WHAT YOU NEED TO DO = From the listing below, copy only the lines from the line that contains "We currently offer" to the line that contains "## Other Services", counting those two lines as part of the copy.
START INPUT DATA
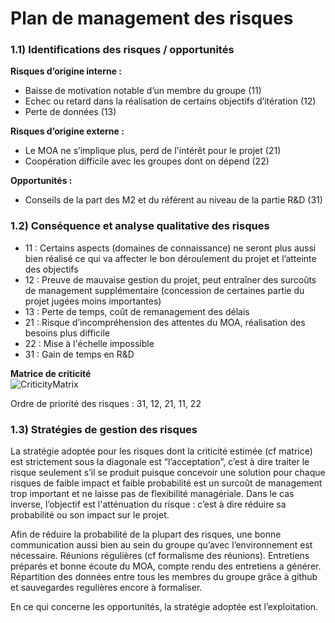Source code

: # Plan de management des risques


### 1.1) Identifications des risques / opportunités
__Risques d’origine interne :__
* Baisse de motivation notable d’un membre du groupe (11)
* Echec ou retard dans la réalisation de certains objectifs d’itération (12)
* Perte de données (13)

__Risques d’origine externe :__
* Le MOA ne s’implique plus, perd de l'intérêt pour le projet (21)
* Coopération difficile avec les groupes dont on dépend (22)

__Opportunités :__
* Conseils de la part des M2 et du référent au niveau de la partie R&D (31)

### 1.2) Conséquence et analyse qualitative des risques

* 11 : Certains aspects (domaines de connaissance) ne seront plus aussi bien réalisé ce qui va affecter le bon déroulement du projet et l’atteinte des objectifs
* 12 : Preuve de mauvaise gestion du projet, peut entraîner des surcoûts de management supplémentaire (concession de certaines partie du projet jugées moins importantes)
* 13 : Perte de temps, coût de remanagement des délais
* 21 : Risque d’incompréhension des attentes du MOA, réalisation des besoins plus difficile
* 22 : Mise à l'échelle impossible
* 31 : Gain de temps en R&D

**Matrice de criticité**  
![CriticityMatrix](https://zupimages.net/up/19/05/jeqn.png)



Ordre de priorité des risques : 31, 12, 21, 11, 22

### 1.3) Stratégies de gestion des risques

La stratégie adoptée pour les risques dont la criticité estimée (cf matrice) est strictement sous la diagonale est “l’acceptation”, 
c’est à dire traiter le risque seulement s’il se produit puisque concevoir une solution pour chaque risques de faible impact 
et faible probabilité est un surcoût de management trop important et ne laisse pas de flexibilité managériale. 
Dans le cas inverse, l’objectif est l'atténuation du risque : c’est à dire réduire sa probabilité ou son impact sur le projet. 

Afin de réduire la probabilité de la plupart des risques, une bonne communication aussi bien au sein du groupe qu’avec l’environnement est nécessaire.
Réunions régulières (cf formalisme des réunions).
Entretiens préparés et bonne écoute du MOA, compte rendu des entretiens a générer.  
Répartition des données entre tous les membres du groupe grâce à github et sauvegardes regulières encore à formaliser.

En ce qui concerne les opportunités, la stratégie adoptée est l’exploitation.


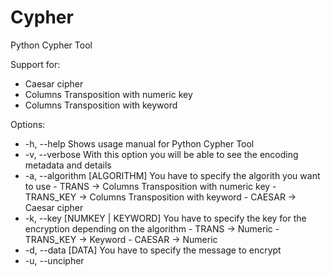 # Cypher
Python Cypher Tool

Support for:
  - Caesar cipher
  - Columns Transposition with numeric key
  - Columns Transposition with keyword

Options:
  * -h, --help
        Shows usage manual for Python Cypher Tool
  * -v, --verbose
        With this option you will be able to see the encoding metadata and details
  * -a, --algorithm   [ALGORITHM]
        You have to specify the algorith you want to use
          - TRANS       -> Columns Transposition with numeric key
          - TRANS_KEY   -> Columns Transposition with keyword
          - CAESAR      -> Caesar cipher
  * -k, --key         [NUMKEY | KEYWORD]
        You have to specify the key for the encryption depending on the algorithm
          - TRANS       -> Numeric
          - TRANS_KEY   -> Keyword
          - CAESAR      -> Numeric
  * -d, --data        [DATA]
        You have to specify the message to encrypt    
  * -u, --uncipher
 
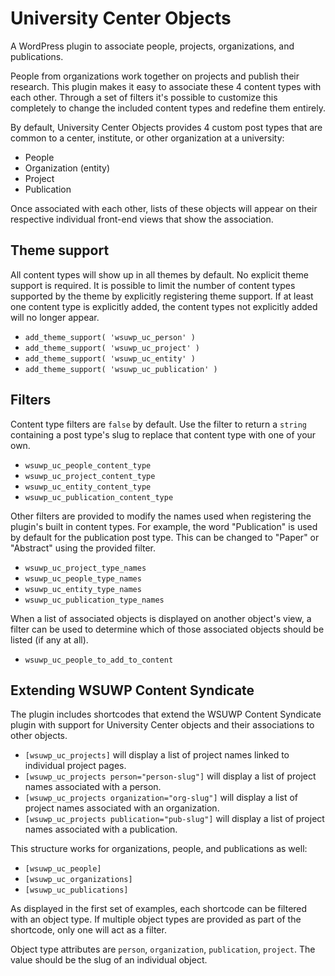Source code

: # University Center Objects

A WordPress plugin to associate people, projects, organizations, and publications.

People from organizations work together on projects and publish their research. This plugin makes it easy to associate these 4 content types with each other. Through a set of filters it's possible to customize this completely to change the included content types and redefine them entirely.

By default, University Center Objects provides 4 custom post types that are common to a center, institute, or other organization at a university:

* People
* Organization (entity)
* Project
* Publication

Once associated with each other, lists of these objects will appear on their respective individual front-end views that show the association.

## Theme support

All content types will show up in all themes by default. No explicit theme support is required. It is possible to limit the number of content types supported by the theme by explicitly registering theme support. If at least one content type is explicitly added, the content types not explicitly added will no longer appear.

* `add_theme_support( 'wsuwp_uc_person' )`
* `add_theme_support( 'wsuwp_uc_project' )`
* `add_theme_support( 'wsuwp_uc_entity' )`
* `add_theme_support( 'wsuwp_uc_publication' )`

## Filters

Content type filters are `false` by default. Use the filter to return a `string` containing a post type's slug to replace that content type with one of your own.

* `wsuwp_uc_people_content_type`
* `wsuwp_uc_project_content_type`
* `wsuwp_uc_entity_content_type`
* `wsuwp_uc_publication_content_type`

Other filters are provided to modify the names used when registering the plugin's built in content types. For example, the word "Publication" is used by default for the publication post type. This can be changed to "Paper" or "Abstract" using the provided filter.

* `wsuwp_uc_project_type_names`
* `wsuwp_uc_people_type_names`
* `wsuwp_uc_entity_type_names`
* `wsuwp_uc_publication_type_names`

When a list of associated objects is displayed on another object's view, a filter can be used to determine which of those associated objects should be listed (if any at all).

* `wsuwp_uc_people_to_add_to_content`

## Extending WSUWP Content Syndicate

The plugin includes shortcodes that extend the WSUWP Content Syndicate plugin with support for University Center objects and their associations to other objects.

* `[wsuwp_uc_projects]` will display a list of project names linked to individual project pages.
* `[wsuwp_uc_projects person="person-slug"]` will display a list of project names associated with a person.
* `[wsuwp_uc_projects organization="org-slug"]` will display a list of project names associated with an organization.
* `[wsuwp_uc_projects publication="pub-slug"]` will display a list of project names associated with a publication.

This structure works for organizations, people, and publications as well:

* `[wsuwp_uc_people]`
* `[wsuwp_uc_organizations]`
* `[wsuwp_uc_publications]`

As displayed in the first set of examples, each shortcode can be filtered with an object type. If multiple object types are provided as part of the shortcode, only one will act as a filter.

Object type attributes are `person`, `organization`, `publication`, `project`. The value should be the slug of an individual object.
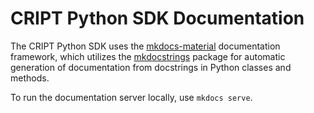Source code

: # CRIPT Python SDK Documentation

The CRIPT Python SDK uses the [mkdocs-material](https://squidfunk.github.io/mkdocs-material/) documentation framework, which utilizes the [mkdocstrings](https://mkdocstrings.github.io/) package for automatic generation of documentation from docstrings in Python classes and methods.

To run the documentation server locally, use `mkdocs serve`.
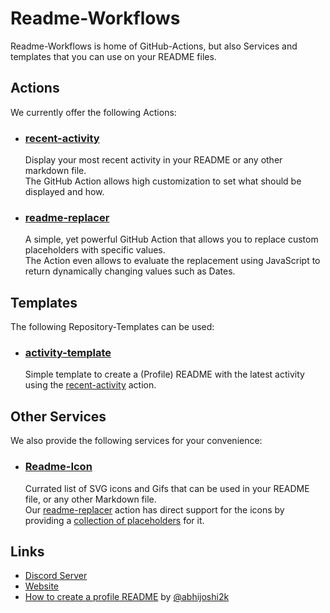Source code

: # Readme-Workflows

Readme-Workflows is home of GitHub-Actions, but also Services and templates that you can use on your README files.

## Actions

We currently offer the following Actions:

- ### [recent-activity]
  Display your most recent activity in your README or any other markdown file.  
  The GitHub Action allows high customization to set what should be displayed and how.
- ### [readme-replacer]
  A simple, yet powerful GitHub Action that allows you to replace custom placeholders with specific values.  
  The Action even allows to evaluate the replacement using JavaScript to return dynamically changing values such as Dates.

## Templates

The following Repository-Templates can be used:

- ### [activity-template]
  Simple template to create a (Profile) README with the latest activity using the [recent-activity](#recent-activity) action.

## Other Services

We also provide the following services for your convenience:

- ### [Readme-Icon][readme-icons]
  Currated list of SVG icons and Gifs that can be used in your README file, or any other Markdown file.  
  Our [readme-replacer](#readme-replacer) action has direct support for the icons by providing a [collection of placeholders][placeholders] for it.

## Links

- [Discord Server][discord]
- [Website][website]
- [How to create a profile README][create-profile-readme] by [@abhijoshi2k][abhijoshi2k]

[recent-activity]: https://github.com/Readme-Workflows/recent-activity
[readme-replacer]: https://github.com/Readme-Workflows/readme-replacer

[activity-template]: https://github.com/Readme-Workflows/activity-template

[readme-icons]: https://github.com/Readme-Workflows/Readme-Icons

[placeholders]: https://github.com/Readme-Workflows/readme-replacer/blob/main/src/replacers.json

[discord]: https://discord.gg/2a9VC4AK6x
[website]: https://readme-workflows.github.io
[create-profile-readme]: https://abhijoshi2k.medium.com/95e0fc474f49
[abhijoshi2k]: https://github.com/abhijoshi2k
END INPUT DATA
RESPONSE =
We currently offer the following Actions:

- ### [recent-activity]
  Display your most recent activity in your README or any other markdown file.  
  The GitHub Action allows high customization to set what should be displayed and how.
- ### [readme-replacer]
  A simple, yet powerful GitHub Action that allows you to replace custom placeholders with specific values.  
  The Action even allows to evaluate the replacement using JavaScript to return dynamically changing values such as Dates.

## Templates

The following Repository-Templates can be used:

- ### [activity-template]
  Simple template to create a (Profile) README with the latest activity using the [recent-activity](#recent-activity) action.

## Other Services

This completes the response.